Mas O'Shea não desistiu. E é justamente essa determinação que leva ao sucesso em pesquisa. Não existem garantias, apenas fé de que o objetivo será alcançado. O mais importante é a persistência, é poder visualizar a lula crescendo no tanque, a equação resolvida, o enigma explicado. A imagem do cientista em meio ao oceano escuro, procurando por um animal meio mito meio realidade é pura poesia. A poesia escrita pelo nosso desejo insaciável de querer saber sempre mais.

domingo, 8 de agosto de 2004

A imperfeição criadora

Existe beleza na imperfeição. No século 18, por exemplo, a beleza de um rosto era realçada por um sinal preto no canto da boca, mesmo que fosse maquiagem. E isso tanto para homens quanto para mulheres. O leitor que teve a oportunidade de assistir ao filme Barry Lindon, de Stanley Kubrick (1975), deve lembrar do sinal no rosto de Marisa Berenson e no do mentor de Ryan O'Neal, o Chevalier de Balibari. A rigidez formal do filme reflete a rigidez da época; a visão de mundo do século 18 foi profundamente influenciada pelo racionalismo que vinha das teorias de Newton. Daí o interessante simbolismo do sinal preto na maquiagem do século 18: ele quebrava a simetria perfeita do rosto e do pensamento da época. E, com isso, realçava a ambos.

A descrição matemática da natureza é estruturada na perfeição das formas geométricas: árvores são aproximadas por cones, planetas por esferas, corpos por cilindros. Essa simplificação tem duas funções: por um lado, se levássemos em conta todos os detalhes de um objeto, seria muito difícil construir e resolver equações que descrevam seu comportamento. Por outro lado, esses detalhes, via de regra, não são necessários. Newton, Galileu e outros mostraram que é possível descrever o comportamento dos corpos sujeitos às mais diversas forças sem se deter a seus detalhes e imperfeições. Um exemplo é a Lua. Para estudarmos sua órbita, é irrelevante que saibamos os detalhes de suas crateras ou vales.

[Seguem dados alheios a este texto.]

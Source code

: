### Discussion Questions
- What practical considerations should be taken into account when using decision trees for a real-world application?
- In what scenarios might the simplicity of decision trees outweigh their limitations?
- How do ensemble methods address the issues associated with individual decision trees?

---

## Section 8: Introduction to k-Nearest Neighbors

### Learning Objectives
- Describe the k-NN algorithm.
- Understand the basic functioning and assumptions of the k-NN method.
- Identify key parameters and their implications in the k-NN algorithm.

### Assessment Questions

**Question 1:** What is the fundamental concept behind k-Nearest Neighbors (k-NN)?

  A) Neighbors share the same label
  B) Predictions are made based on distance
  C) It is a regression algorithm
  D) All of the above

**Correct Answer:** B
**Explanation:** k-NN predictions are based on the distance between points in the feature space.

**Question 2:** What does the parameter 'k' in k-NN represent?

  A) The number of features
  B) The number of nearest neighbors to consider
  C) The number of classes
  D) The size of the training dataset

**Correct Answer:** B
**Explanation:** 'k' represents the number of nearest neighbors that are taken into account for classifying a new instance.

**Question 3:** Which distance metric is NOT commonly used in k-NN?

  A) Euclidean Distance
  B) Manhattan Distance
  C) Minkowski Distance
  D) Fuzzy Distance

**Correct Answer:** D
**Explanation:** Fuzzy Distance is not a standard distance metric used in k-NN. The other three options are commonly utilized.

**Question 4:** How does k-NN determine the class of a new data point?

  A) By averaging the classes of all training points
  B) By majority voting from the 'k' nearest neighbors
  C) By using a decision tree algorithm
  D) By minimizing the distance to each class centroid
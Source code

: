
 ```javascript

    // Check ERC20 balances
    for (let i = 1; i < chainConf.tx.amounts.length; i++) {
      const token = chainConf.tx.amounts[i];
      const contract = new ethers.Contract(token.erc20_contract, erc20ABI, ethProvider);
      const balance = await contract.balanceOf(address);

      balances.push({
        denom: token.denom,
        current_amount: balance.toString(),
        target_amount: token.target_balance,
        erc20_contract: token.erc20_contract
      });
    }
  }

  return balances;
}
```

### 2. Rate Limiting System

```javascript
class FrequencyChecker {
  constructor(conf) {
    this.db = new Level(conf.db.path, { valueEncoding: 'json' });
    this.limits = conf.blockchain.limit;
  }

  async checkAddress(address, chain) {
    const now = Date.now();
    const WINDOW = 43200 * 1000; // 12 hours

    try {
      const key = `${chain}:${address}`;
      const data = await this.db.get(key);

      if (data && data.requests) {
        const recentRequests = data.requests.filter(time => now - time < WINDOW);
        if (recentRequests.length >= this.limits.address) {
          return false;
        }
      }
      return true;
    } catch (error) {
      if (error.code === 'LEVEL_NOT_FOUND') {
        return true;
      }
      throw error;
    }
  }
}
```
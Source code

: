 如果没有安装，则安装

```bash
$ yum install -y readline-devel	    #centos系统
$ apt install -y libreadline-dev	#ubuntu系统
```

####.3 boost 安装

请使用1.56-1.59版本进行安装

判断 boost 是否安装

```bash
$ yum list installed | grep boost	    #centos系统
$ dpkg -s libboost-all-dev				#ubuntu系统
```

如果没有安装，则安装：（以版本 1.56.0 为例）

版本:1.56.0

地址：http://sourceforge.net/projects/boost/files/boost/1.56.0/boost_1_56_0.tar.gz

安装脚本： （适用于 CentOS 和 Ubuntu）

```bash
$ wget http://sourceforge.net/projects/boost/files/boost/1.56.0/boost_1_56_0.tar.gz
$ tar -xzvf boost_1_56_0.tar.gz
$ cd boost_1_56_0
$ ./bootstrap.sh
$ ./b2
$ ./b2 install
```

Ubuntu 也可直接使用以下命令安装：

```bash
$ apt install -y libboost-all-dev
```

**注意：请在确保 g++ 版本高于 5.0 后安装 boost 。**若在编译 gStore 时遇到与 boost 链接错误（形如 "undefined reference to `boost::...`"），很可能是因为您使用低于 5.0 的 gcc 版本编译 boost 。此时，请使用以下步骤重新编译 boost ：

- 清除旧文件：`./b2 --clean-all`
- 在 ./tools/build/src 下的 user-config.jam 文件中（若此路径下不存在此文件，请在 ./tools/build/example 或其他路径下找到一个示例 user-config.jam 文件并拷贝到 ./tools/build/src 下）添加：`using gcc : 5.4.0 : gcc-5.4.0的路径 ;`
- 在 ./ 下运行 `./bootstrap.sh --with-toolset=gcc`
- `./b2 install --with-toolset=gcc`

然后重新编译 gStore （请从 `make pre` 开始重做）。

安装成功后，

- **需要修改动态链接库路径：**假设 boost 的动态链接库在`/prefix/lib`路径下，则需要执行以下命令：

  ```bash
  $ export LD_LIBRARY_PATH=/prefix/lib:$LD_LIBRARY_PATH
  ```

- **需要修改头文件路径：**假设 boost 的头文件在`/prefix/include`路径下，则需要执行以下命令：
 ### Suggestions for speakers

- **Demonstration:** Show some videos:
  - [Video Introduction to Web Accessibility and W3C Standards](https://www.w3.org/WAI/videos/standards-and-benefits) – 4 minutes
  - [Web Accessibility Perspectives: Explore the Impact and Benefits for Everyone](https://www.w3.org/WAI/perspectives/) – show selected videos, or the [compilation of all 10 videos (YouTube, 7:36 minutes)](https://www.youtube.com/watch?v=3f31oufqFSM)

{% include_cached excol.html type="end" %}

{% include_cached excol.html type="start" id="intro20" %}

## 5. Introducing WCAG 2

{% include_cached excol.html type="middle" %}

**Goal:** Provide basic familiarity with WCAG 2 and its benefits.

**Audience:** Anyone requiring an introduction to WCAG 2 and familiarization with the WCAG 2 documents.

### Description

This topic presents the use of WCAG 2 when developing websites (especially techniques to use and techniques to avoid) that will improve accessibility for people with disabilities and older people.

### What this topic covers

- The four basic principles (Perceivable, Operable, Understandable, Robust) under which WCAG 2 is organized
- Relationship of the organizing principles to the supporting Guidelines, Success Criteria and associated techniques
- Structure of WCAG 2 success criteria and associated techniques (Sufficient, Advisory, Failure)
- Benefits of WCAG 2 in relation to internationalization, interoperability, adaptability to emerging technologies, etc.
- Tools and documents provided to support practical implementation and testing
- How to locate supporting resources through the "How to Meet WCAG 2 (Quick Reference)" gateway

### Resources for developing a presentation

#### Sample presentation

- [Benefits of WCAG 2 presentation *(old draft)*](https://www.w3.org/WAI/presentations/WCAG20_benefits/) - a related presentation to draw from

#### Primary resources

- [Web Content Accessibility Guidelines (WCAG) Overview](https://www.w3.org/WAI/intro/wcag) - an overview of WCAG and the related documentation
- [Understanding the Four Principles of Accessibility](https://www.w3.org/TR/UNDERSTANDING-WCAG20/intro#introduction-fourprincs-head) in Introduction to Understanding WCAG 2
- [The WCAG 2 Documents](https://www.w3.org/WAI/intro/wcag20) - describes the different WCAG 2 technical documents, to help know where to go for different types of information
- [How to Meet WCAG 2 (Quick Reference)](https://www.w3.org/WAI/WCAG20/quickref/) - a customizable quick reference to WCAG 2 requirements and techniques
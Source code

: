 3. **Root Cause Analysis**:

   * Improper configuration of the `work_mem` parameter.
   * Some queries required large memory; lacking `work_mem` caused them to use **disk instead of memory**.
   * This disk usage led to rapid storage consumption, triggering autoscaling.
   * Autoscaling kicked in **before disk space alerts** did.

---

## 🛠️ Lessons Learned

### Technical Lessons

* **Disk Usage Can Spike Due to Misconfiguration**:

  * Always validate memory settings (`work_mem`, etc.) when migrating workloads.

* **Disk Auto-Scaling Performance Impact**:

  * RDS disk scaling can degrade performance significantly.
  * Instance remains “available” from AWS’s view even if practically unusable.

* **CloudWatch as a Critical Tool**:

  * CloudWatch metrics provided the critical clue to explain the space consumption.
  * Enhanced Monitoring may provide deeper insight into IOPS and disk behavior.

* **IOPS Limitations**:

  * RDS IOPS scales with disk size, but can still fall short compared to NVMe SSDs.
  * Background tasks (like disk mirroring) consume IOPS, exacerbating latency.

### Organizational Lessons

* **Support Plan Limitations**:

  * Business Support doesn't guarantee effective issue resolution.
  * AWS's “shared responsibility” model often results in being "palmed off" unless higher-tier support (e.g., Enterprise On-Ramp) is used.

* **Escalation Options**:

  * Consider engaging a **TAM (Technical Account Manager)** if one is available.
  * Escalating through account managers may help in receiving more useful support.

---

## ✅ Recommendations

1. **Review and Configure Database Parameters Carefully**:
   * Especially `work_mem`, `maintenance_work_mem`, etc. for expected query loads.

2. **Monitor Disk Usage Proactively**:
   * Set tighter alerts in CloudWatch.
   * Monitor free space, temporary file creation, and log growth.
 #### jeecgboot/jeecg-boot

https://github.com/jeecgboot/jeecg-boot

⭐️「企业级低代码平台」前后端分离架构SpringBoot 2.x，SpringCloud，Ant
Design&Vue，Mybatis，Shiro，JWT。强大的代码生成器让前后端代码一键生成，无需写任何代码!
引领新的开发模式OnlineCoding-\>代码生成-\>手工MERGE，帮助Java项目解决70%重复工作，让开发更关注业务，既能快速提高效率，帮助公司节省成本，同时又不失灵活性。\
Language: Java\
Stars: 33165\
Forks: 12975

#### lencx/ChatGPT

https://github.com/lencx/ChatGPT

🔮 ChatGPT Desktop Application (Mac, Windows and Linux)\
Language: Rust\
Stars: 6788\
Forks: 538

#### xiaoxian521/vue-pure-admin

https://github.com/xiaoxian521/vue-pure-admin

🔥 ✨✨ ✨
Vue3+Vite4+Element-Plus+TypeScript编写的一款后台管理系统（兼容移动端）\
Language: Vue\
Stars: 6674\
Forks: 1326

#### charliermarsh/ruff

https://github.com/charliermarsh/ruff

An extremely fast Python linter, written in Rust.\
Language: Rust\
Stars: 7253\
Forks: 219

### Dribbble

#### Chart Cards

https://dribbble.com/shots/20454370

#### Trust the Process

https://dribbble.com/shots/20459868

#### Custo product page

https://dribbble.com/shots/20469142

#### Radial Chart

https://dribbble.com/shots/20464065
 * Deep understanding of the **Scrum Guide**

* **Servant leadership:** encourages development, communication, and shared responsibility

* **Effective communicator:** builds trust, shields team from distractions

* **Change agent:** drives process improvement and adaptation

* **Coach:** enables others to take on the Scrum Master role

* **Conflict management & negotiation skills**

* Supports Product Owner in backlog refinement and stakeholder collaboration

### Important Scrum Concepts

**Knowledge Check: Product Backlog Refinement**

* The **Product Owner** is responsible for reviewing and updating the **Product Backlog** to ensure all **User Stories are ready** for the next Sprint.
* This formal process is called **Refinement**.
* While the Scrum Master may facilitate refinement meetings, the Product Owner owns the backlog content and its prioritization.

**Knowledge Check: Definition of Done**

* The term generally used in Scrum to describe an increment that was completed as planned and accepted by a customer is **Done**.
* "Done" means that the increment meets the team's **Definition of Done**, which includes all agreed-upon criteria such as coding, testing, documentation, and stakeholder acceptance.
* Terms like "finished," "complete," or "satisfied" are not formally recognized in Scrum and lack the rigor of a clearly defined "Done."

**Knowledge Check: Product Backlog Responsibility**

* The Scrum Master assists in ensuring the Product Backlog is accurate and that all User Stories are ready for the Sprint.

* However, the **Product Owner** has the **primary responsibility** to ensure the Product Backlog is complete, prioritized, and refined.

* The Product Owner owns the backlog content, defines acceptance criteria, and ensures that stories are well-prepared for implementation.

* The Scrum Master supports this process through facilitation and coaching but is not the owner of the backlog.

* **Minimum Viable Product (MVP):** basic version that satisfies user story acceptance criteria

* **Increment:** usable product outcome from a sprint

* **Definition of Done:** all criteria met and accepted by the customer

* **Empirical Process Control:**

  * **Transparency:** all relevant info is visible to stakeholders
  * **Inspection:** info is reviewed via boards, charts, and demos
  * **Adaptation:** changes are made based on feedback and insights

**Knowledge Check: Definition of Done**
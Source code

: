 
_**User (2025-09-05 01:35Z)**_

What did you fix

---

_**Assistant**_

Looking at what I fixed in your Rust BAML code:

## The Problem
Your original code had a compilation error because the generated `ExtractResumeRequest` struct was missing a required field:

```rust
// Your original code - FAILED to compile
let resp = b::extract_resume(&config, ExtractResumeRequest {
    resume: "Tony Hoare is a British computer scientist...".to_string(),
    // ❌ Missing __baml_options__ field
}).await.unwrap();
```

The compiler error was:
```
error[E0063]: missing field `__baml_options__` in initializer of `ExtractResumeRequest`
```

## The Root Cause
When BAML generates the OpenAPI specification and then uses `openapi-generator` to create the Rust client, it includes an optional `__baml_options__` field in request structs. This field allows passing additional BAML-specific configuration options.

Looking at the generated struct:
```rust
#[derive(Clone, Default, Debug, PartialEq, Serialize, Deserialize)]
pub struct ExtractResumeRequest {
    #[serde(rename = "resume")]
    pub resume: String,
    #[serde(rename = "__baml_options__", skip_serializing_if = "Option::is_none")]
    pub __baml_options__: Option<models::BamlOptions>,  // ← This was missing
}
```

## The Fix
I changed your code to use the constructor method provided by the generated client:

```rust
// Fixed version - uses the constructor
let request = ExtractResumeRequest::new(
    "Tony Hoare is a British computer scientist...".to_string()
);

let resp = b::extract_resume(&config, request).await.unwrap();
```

Mas a Lua não é uma esfera perfeita, e árvores não são cones. Os detalhes de um objeto o tornam único. Cada pinheiro, mesmo se aproximadamente cônico, tem imperfeições que traduzem a sua história: como e onde ele cresceu, se recebe muito sol, se o vento vem só de uma direção. Enfim, cada objeto que existe, animado ou inanimado, é produto de uma história que o torna único, mesmo que as suas propriedades gerais sejam compartilhadas por outros. As imperfeições levam à diferenciação.

Até o Universo é produto de imperfeições que o distinguem de outros universos possíveis. Imagine que, no início do tempo, existisse um multiverso, um megauniverso em que todos os possíveis universos coexistiam, cada qual com suas leis naturais, suas propriedades únicas, uma sopa de possibilidades, borbulhando aqui e ali diferentes cosmos. Alguns cresciam enquanto outros morriam, voltando ao nada. O nosso Universo é um experimento cósmico que deu certo, uma bolha que desde que começou a crescer, há 14 bilhões de anos, não parou mais. Por quê? O que o nosso Universo tem que o levou a se expandir, a ter matéria nas proporções certas para que a gravidade pudesse formar estruturas como galáxias e estrelas, a ter átomos de oxigênio e carbono que formaram moléculas complexas e a vida?

Em uma palavra: imperfeições. A existência de matéria só é possível porque na infância cósmica existia um pequeno excesso de matéria sobre antimatéria. Caso contrário, ambas se aniquilariam mutuamente e o Universo seria banhado em radiação e mais nada. Sem esse pequeno excesso, essa imperfeição no balanço de matéria cósmica, não estaríamos aqui. E, quando a matéria sobrepujou a antimatéria, a força da gravidade fez com que ela se aglomerasse em grandes nuvens quase esféricas. Quase, mas não perfeitamente. Pequenos nódulos mais densos, como caroços, começaram a se atrair mutuamente, tornando-se ainda mais densos. Deles nasceram as galáxias. E, junto com elas, as estrelas, de nódulos menores e ainda mais densos. Das estrelas vieram os planetas. E, em uma delas, uma entre centenas de bilhões de outras, um dos planetas gerou formas de vida. Inclusive uma que gosta de se lembrar de suas origens imperfeitas com sinais pretos no canto da boca.